Corporations' Citadel Approach
The larger corporations are not going to be outsourcing business intelligence or even key data functions anytime soon. Having said this, the previous years of rapid organic growth has created a jumble of capital assets, business architecture and roles in enterprises, which are becoming less controllable and therefore less defensible to maintain in-house.

Proven Competency
If you accept that BPO vendors have demonstrated and proven their competency, it may be more likely that core competencies will be begrudgingly and tentatively handed over to process owners inside the organisation, to manage internal and external resources.

Controlled Handover
This handover is already happening in a controlled way at companies like HP, Ford and Cisco. We already have people managing this transition, in the form of project and program managers, whose roles are enjoying elevated backing and status.

The Future
There is still some work to be done but there is good reason to believe that, improved operational metrics, performance management and business intelligence, will bring with it the mover and shakers of the process and on-demand movements. We just have to keep to the path, fight the fight and hold the faith.

Tuesday, July 28, 2009

Change and Business Analysis

What makes a good and effective Business Analyst in these days of economic storms, tightened belts and changing political tides.

While strong abilities in communication, collaboration and analysis will always be the mainstays of strong business analysts, our changing technology environment is altering the world in which business analysts commonly work and therefore, their skills have to change in line with this and meet current business requirements.

While a Business Analyst's traditional skill set is still king, those decidedly non-technical leadership, communication and business-process understanding traits, the changes in software delivery methods have altered what business analysts need to offer right now.

The Rise of Agile Methodologies and Lean Concepts
It's the end of traditional software delivery as we know it, thanks to Agile and Lean.

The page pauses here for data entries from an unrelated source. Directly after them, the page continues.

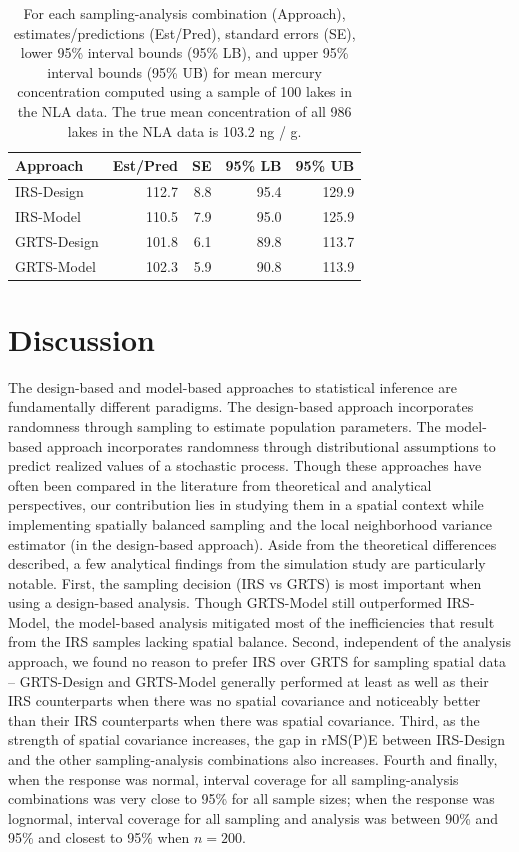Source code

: \documentclass[]{elsarticle} %
\begin{document}
\begin{table}[ht]
\centering
\begin{tabular}{lrrrr}
  \hline
Approach & Est/Pred & SE & 95\% LB & 95\% UB \\ 
  \hline
IRS-Design & 112.7 & 8.8 & 95.4 & 129.9 \\ 
  IRS-Model & 110.5 & 7.9 & 95.0 & 125.9 \\ 
  GRTS-Design & 101.8 & 6.1 & 89.8 & 113.7 \\ 
  GRTS-Model & 102.3 & 5.9 & 90.8 & 113.9 \\ 
   \hline
\end{tabular}
\caption{\label{tab:appliedtab} For each sampling-analysis combination (Approach), estimates/predictions (Est/Pred), standard errors (SE), lower 95\% interval bounds (95\% LB), and upper 95\% interval bounds (95\% UB) for mean mercury concentration computed using a sample of 100 lakes in the NLA data. The true mean concentration of all 986 lakes in the NLA data is 103.2 ng / g.} 
\end{table}

\hypertarget{sec:discussion}{%
\section{Discussion}\label{sec:discussion}}

The design-based and model-based approaches to statistical inference are
fundamentally different paradigms. The design-based approach
incorporates randomness through sampling to estimate population
parameters. The model-based approach incorporates randomness through
distributional assumptions to predict realized values of a stochastic
process. Though these approaches have often been compared in the
literature from theoretical and analytical perspectives, our
contribution lies in studying them in a spatial context while
implementing spatially balanced sampling and the local neighborhood
variance estimator (in the design-based approach). Aside from the
theoretical differences described, a few analytical findings from the
simulation study are particularly notable. First, the sampling decision
(IRS vs GRTS) is most important when using a design-based analysis.
Though GRTS-Model still outperformed IRS-Model, the model-based analysis
mitigated most of the inefficiencies that result from the IRS samples
lacking spatial balance. Second, independent of the analysis approach,
we found no reason to prefer IRS over GRTS for sampling spatial data --
GRTS-Design and GRTS-Model generally performed at least as well as their
IRS counterparts when there was no spatial covariance and noticeably
better than their IRS counterparts when there was spatial covariance.
Third, as the strength of spatial covariance increases, the gap in
rMS(P)E between IRS-Design and the other sampling-analysis combinations
also increases. Fourth and finally, when the response was normal,
interval coverage for all sampling-analysis combinations was very close
to 95\% for all sample sizes; when the response was lognormal, interval
coverage for all sampling and analysis was between 90\% and 95\% and
closest to 95\% when \(n = 200\).
\end{document}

A recent survey found that 41 percent of respondents are using Agile techniques and 10 percent are exposed to Lean concepts.

Organisations are planning and implementing new, lighter-weight software delivery processes on a large scale, and this is largely changing the world of the business analysts. The BA's need to stay up to date with recent approaches and changes in methodologies, understand the subtle changes to their roles, and modify their practices accordingly.

Agile Approaches Change the Business Analyst Role
Requirements look very different in an Agile project than they do in a traditional waterfall endeavour. With Agile, the team typically describes requirements at a high level early on in the process and only elaborates on them when it's time to implement them.

The team uses different artifacts such as user stories, and the requirements definition process is much more collaborative and iterative.

Agile Methodologies

With an increase in the adoption of Agile methodologies inside businesses today, BAs need to understand what's changed and what's different in the methodologies so that they can help guide the transformation of their role and practices.

If their CIOs and business-unit leaders aren't already adapting the business analyst role to new software delivery methods and process changes, then the BAs might need to do it themselves.

Cross-Functional Knowledge

Business analysts need to obtain cross-functional knowledge and experience by being exposed to new technologies and different business units. Cross-training in project management, software development and quality assurance would help.

As with most roles in technology, it's never safe to rely on the skills you already possess. Effective business analysts are constantly seeking to improve their core skills and staying up to date with technology changes to add the most value to their organisation.